Town and Country Planning (Scotland) Act 1932
- Parliament of the United Kingdom
- Long title: An Act to authorise the making of schemes with respect to the development and planning of land in Scotland, whether urban or rural, and in that connection to repeal and re-enact with amendments the enactments relating to town planning; to provide for the protection of rural amenities and the preservation of buildings and other objects of interest or beauty; to facilitate the acquisition of land in Scotland for garden cities; and to make other provision in connection with the matters aforesaid.
- Citation: 22 & 23 Geo. 5. c. 49
- Territorial extent: United Kingdom

Dates
- Royal assent: 12 July 1932
- Commencement: 1 April 1933
- Repealed: 1 July 1948

Other legislation
- Amends: See § Repealed enactments
- Repeals/revokes: See § Repealed enactments
- Amended by: Local Government (Scotland) Act 1947;
- Repealed by: Town and Country Planning (Scotland) Act 1947
- Relates to: Town Planning (Scotland) Act 1925; Town and Country Planning Act 1932;

Status: Repealed

Text of statute as originally enacted

= Town and Country Planning (Scotland) Act 1932 =

Act of the Parliament of the United Kingdom

The Town and Country Planning (Scotland) Act 1932 (22 & 23 Geo. 5. c. 49) was an act of the Parliament of the United Kingdom that repealed and re-enacted with amendments the enactments relating to town planning in Scotland, extending planning controls to rural as well as urban land.
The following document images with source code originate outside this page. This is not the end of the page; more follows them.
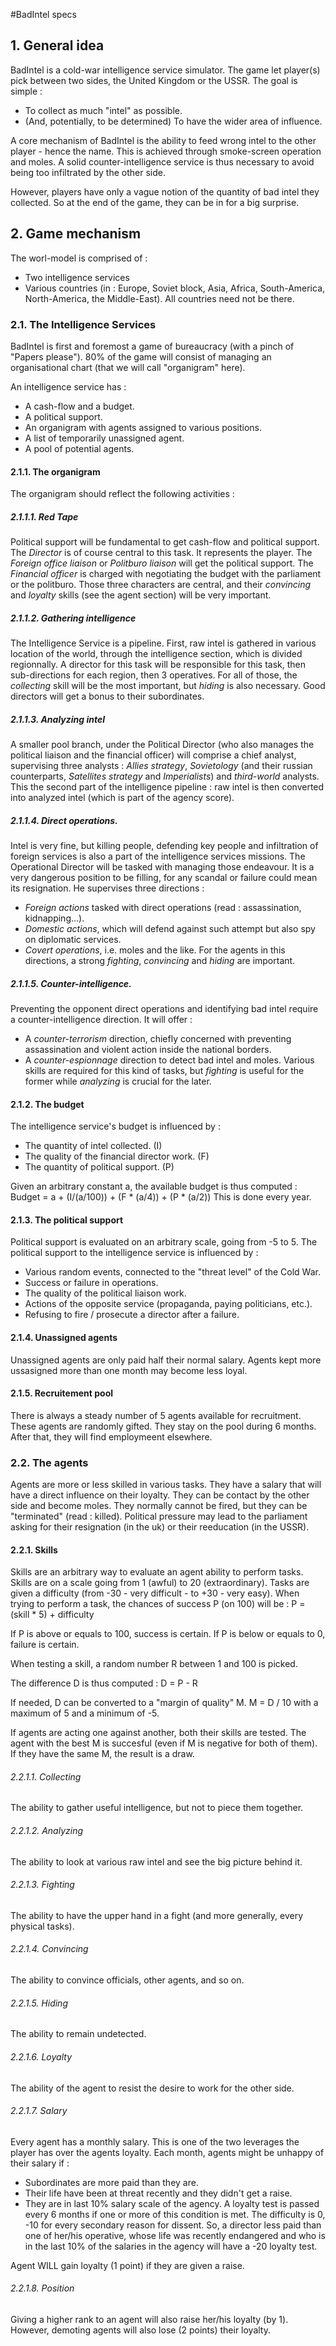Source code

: #BadIntel specs

## 1. General idea

BadIntel is a cold-war intelligence service simulator. The game let player(s)
pick between two sides, the United Kingdom or the USSR.
The goal is simple :
- To collect as much "intel" as possible.
- (And, potentially, to be determined) To have the wider area of influence.

A core mechanism of BadIntel is the ability to feed wrong intel to the other
player - hence the name. This is achieved through smoke-screen operation and
moles. A solid counter-intelligence service is thus necessary to avoid being
too infiltrated by the other side.

However, players have only a vague notion of the quantity of bad intel they
collected. So at the end of the game, they can be in for a big surprise.

## 2. Game mechanism

The worl-model is comprised of :
* Two intelligence services
* Various countries (in : Europe, Soviet block, Asia, Africa, South-America,
North-America, the Middle-East). All countries need not be there.

### 2.1. The Intelligence Services

BadIntel is first and foremost a game of bureaucracy (with a pinch of "Papers
please"). 80% of the game will consist of managing an organisational chart
(that we will call "organigram" here).

An intelligence service has :
* A cash-flow and a budget.
* A political support.
* An organigram with agents assigned to various positions.
* A list of temporarily unassigned agent.
* A pool of potential agents.

#### 2.1.1. The organigram
The organigram should reflect the following activities :

##### 2.1.1.1. Red Tape

Political support will be fundamental to get cash-flow and political support.
The *Director* is of course central to this task. It represents the player.
The *Foreign office liaison* or *Politburo liaison* will get the political
support.
The *Financial officer* is charged with negotiating the budget with the
parliament or the politburo.
Those three characters are central, and their _convincing_ and _loyalty_
skills (see the agent section) will be very important.

##### 2.1.1.2. Gathering intelligence

The Intelligence Service is a pipeline. First, raw intel is gathered
in various location of the world, through the intelligence section, which is
divided regionnally.
A director for this task will be responsible for this task, then sub-directions
for each region, then 3 operatives. For all of those, the _collecting_ skill
will be the most important, but _hiding_ is also necessary.
Good directors will get a bonus to their subordinates.

##### 2.1.1.3. Analyzing intel

A smaller pool branch, under the Political Director (who also manages
the political liaison and the financial officer) will comprise a chief
analyst, supervising three analysts : *Allies strategy*, *Sovietology*
(and their russian counterparts, *Satellites strategy* and *Imperialists*)
and *third-world* analysts. 
This the second part of the intelligence pipeline : raw intel is then
converted into analyzed intel (which is part of the agency score).

##### 2.1.1.4. Direct operations.

Intel is very fine, but killing people, defending key people and infiltration
of foreign services is also a part of the intelligence services missions.
The Operational Director will be tasked with managing those endeavour. It is
a very dangerous position to be filling, for any scandal or failure could
mean its resignation. He supervises three directions :
* *Foreign actions* tasked with direct operations (read : assassination,
kidnapping...).
* *Domestic actions*, which will defend against such attempt but also spy on
diplomatic services.
* *Covert operations*, i.e. moles and the like.
For the agents in this directions, a strong _fighting_, _convincing_ and
_hiding_ are important.

##### 2.1.1.5. Counter-intelligence.

Preventing the opponent direct operations and identifying bad intel require
a counter-intelligence direction. It will offer :
* A *counter-terrorism* direction, chiefly concerned with preventing
assassination and violent action inside the national borders.
* A *counter-espionnage* direction to detect bad intel and moles.
Various skills are required for this kind of tasks, but _fighting_ is useful
for the former while _analyzing_ is crucial for the later.

#### 2.1.2. The budget

The intelligence service's budget is influenced by :
* The quantity of intel collected. (I)
* The quality of the financial director work. (F)
* The quantity of political support. (P)

Given an arbitrary constant a, the available budget is thus computed :
Budget = a + (I/(a/100)) + (F * (a/4)) + (P * (a/2))
This is done every year.

#### 2.1.3. The political support

Political support is evaluated on an arbitrary scale, going from -5 to 5.
The political support to the intelligence service is influenced by :

* Various random events, connected to the "threat level" of the Cold War.
* Success or failure in operations.
* The quality of the political liaison work.
* Actions of the opposite service (propaganda, paying politicians, etc.).
* Refusing to fire / prosecute a director after a failure.

#### 2.1.4. Unassigned agents

Unassigned agents are only paid half their normal salary.
Agents kept more ussasigned more than one month may become less loyal.

#### 2.1.5. Recruitement pool

There is always a steady number of 5 agents available for recruitment.
These agents are randomly gifted.
They stay on the pool during 6 months. After that, they will find employmeent
elsewhere.

### 2.2. The agents

Agents are more or less skilled in various tasks.
They have a salary that will have a direct influence on their loyalty.
They can be contact by the other side and become moles.
They normally cannot be fired, but they can be "terminated" (read : killed).
Political pressure may lead to the parliament asking for their resignation
(in the uk) or their reeducation (in the USSR).

#### 2.2.1. Skills

Skills are an arbitrary way to evaluate an agent ability to perform tasks.
Skills are on a scale going from 1 (awful) to 20 (extraordinary).
Tasks are given a difficulty (from -30 - very difficult - to +30 - very easy).
When trying to perform a task, the chances of success P (on 100) will be :
P = (skill * 5) + difficulty

If P is above or equals to 100, success is certain.
If P is below or equals to 0, failure is certain.

When testing a skill, a random number R between 1 and 100 is picked.

The difference D is thus computed :
D = P - R

If needed, D can be converted to a "margin of quality" M.
M = D / 10 with a maximum of 5 and a minimum of -5.

If agents are acting one against another, both their skills are tested.
The agent with the best M is succesful (even if M is negative for both of them).
If they have the same M, the result is a draw.

###### 2.2.1.1. Collecting

The ability to gather useful intelligence, but not to piece them together.

###### 2.2.1.2. Analyzing

The ability to look at various raw intel and see the big picture behind it.

###### 2.2.1.3. Fighting

The ability to have the upper hand in a fight (and more generally, every
physical tasks).

######  2.2.1.4. Convincing

The ability to convince officials, other agents, and so on.

###### 2.2.1.5. Hiding

The ability to remain undetected.

###### 2.2.1.6. Loyalty

The ability of the agent to resist the desire to work for the other side.

###### 2.2.1.7. Salary

Every agent has a monthly salary. This is one of the two leverages the player 
has over the agents loyalty.
Each month, agents might be unhappy of their salary if :
* Subordinates are more paid than they are.
* Their life have been at threat recently and they didn't get a raise.
* They are in last 10% salary scale of the agency.
A loyalty test is passed every 6 months if one or more of this condition is met.
The difficulty is 0, -10 for every secondary reason for dissent.
So, a director less paid than one of her/his operative, whose life was
recently endangered and who is in the last 10% of the salaries in the agency
will have a -20 loyalty test.

Agent WILL gain loyalty (1 point) if they are given a raise.

###### 2.2.1.8. Position

Giving a higher rank to an agent will also raise her/his loyalty (by 1).
However, demoting agents will also lose (2 points) their loyalty.


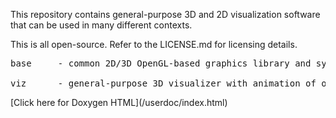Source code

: This repository contains general-purpose 3D and 2D visualization software that can be used in
many different contexts.

This is all open-source.  Refer to the LICENSE.md for licensing details.

<pre>
base     - common 2D/3D OpenGL-based graphics library and system functions

viz      - general-purpose 3D visualizer with animation of objects from a JSON file
</pre>

<p>
[Click here for Doxygen HTML](/userdoc/index.html)
</p>
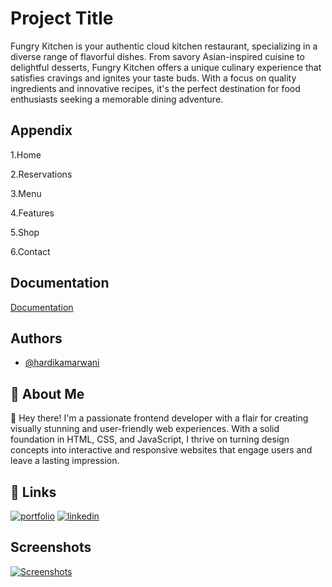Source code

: 
# Project Title


Fungry Kitchen is your authentic cloud kitchen restaurant,
specializing in a diverse range of flavorful dishes. From savory Asian-inspired cuisine to delightful desserts, Fungry Kitchen offers a unique culinary experience that satisfies cravings and ignites your taste buds. With a focus on quality ingredients and innovative recipes, it's the perfect destination for food enthusiasts seeking a memorable dining adventure.
## Appendix


1.Home

2.Reservations

3.Menu

4.Features

5.Shop

6.Contact
## Documentation

[Documentation](https://docs.google.com/file/d/1rvdLCLE9lUz0J_j7I4Vj01zp7hBQG029/edit?usp=docslist_api&filetype=mspresentation)

## Authors

- [@hardikamarwani](https://github.com/Hard-Hustler)

## 🚀 About Me
👋 Hey there! I'm a passionate frontend developer with a flair for creating visually stunning and user-friendly web experiences. With a solid foundation in HTML, CSS, and JavaScript, I thrive on turning design concepts into interactive and responsive websites that engage users and leave a lasting impression.


## 🔗 Links
[![portfolio](https://img.shields.io/badge/my_portfolio-000?style=for-the-badge&logo=ko-fi&logoColor=white)](https://drive.google.com/file/d/1GK7KSkRUNOZIQuDTirVrFpU0uZk_A3GL/view?usp=sharing)
[![linkedin](https://img.shields.io/badge/linkedin-0A66C2?style=for-the-badge&logo=linkedin&logoColor=white)](https://www.linkedin.com/in/hardikamarwani)



## Screenshots

[![Screenshots](https://img.shields.io/badge/my_portfolio-000?style=for-the-badge&logo=ko-fi&logoColor=white)](https://drive.google.com/drive/folders/1RL7Vk6zEDC4-fa3ipuI1aFxTTFba1dM1?usp=drive_link)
The Town and Country Planning Act 1932 (22 & 23 Geo. 5. c. 48) made corresponding provisions for England and Wales.

== Provisions ==
=== Repealed enactments ===
Section 53(1) of the act repealed 2 enactments, listed in the fifth schedule to the act.

| Citation | Short title | Extent of repeal |
|---|---|---|
| 15 & 16 Geo. 5. c. 17 | Town Planning (Scotland) Act 1925 | The whole act. |
| 17 & 18 Geo. 5. c. 23 | Crown Lands Act 1927 | Section twelve. |

== Subsequent developments ==
The whole act was repealed by section 109(2) of, and part II of the ninth schedule to, the Town and Country Planning (Scotland) Act 1947 (10 & 11 Geo. 6. c. 53), which came into force on 1 July 1948.